Work task: Reproduce precisely the lines of the listing below, starting with the line that contains "- 💞️ I’m looking for a job" and stopping after the line that contains "- 📫 How to reach"; include nothing else.

Data in this exercise:

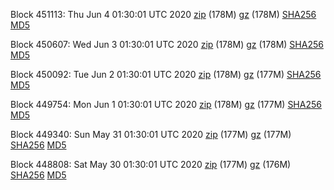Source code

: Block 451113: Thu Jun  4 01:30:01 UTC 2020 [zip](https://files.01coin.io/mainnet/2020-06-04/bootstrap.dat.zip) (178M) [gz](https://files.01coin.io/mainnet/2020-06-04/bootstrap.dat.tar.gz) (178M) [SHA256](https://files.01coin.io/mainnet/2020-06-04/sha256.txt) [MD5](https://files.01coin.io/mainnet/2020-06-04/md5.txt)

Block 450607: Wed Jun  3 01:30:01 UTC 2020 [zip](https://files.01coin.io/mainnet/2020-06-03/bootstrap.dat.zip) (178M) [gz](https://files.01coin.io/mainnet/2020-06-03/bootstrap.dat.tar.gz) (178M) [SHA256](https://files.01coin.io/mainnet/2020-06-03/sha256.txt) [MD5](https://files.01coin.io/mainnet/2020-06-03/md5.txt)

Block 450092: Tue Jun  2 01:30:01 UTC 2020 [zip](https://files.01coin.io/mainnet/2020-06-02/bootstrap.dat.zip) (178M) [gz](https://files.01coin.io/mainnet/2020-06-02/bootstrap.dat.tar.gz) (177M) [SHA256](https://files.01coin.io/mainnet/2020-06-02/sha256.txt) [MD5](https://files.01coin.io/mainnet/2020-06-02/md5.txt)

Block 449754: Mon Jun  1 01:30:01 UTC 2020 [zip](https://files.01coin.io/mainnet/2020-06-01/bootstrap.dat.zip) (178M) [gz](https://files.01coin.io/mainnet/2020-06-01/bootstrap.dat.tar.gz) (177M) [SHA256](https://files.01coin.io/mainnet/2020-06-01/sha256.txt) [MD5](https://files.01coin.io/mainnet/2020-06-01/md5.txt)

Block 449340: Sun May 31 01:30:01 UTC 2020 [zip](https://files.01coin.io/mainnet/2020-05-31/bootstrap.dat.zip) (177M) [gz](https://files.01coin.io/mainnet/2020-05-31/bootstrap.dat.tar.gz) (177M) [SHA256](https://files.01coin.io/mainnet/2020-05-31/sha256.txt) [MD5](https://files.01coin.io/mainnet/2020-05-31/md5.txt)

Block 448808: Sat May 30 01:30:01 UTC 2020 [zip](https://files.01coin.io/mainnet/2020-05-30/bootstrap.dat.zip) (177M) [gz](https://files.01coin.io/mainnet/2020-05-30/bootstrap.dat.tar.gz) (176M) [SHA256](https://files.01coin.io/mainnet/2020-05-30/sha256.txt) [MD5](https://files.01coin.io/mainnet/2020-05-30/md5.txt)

---

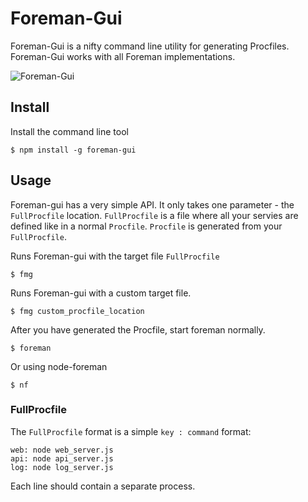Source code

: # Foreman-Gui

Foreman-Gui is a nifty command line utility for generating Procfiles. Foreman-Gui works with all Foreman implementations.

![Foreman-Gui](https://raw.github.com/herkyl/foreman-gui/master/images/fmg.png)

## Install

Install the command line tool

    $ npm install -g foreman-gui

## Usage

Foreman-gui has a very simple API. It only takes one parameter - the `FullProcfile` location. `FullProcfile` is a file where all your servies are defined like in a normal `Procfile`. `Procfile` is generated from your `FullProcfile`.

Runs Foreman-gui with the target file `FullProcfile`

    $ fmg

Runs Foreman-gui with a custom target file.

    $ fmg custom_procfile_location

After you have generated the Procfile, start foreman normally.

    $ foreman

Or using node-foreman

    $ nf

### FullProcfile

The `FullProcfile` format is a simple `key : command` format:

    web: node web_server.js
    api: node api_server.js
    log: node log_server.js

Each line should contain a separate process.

...

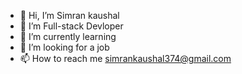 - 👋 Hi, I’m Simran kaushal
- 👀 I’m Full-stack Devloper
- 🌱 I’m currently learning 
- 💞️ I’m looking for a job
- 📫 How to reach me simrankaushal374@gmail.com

Answer box:
- 💞️ I’m looking for a job
- 📫 How to reach me simrankaushal374@gmail.com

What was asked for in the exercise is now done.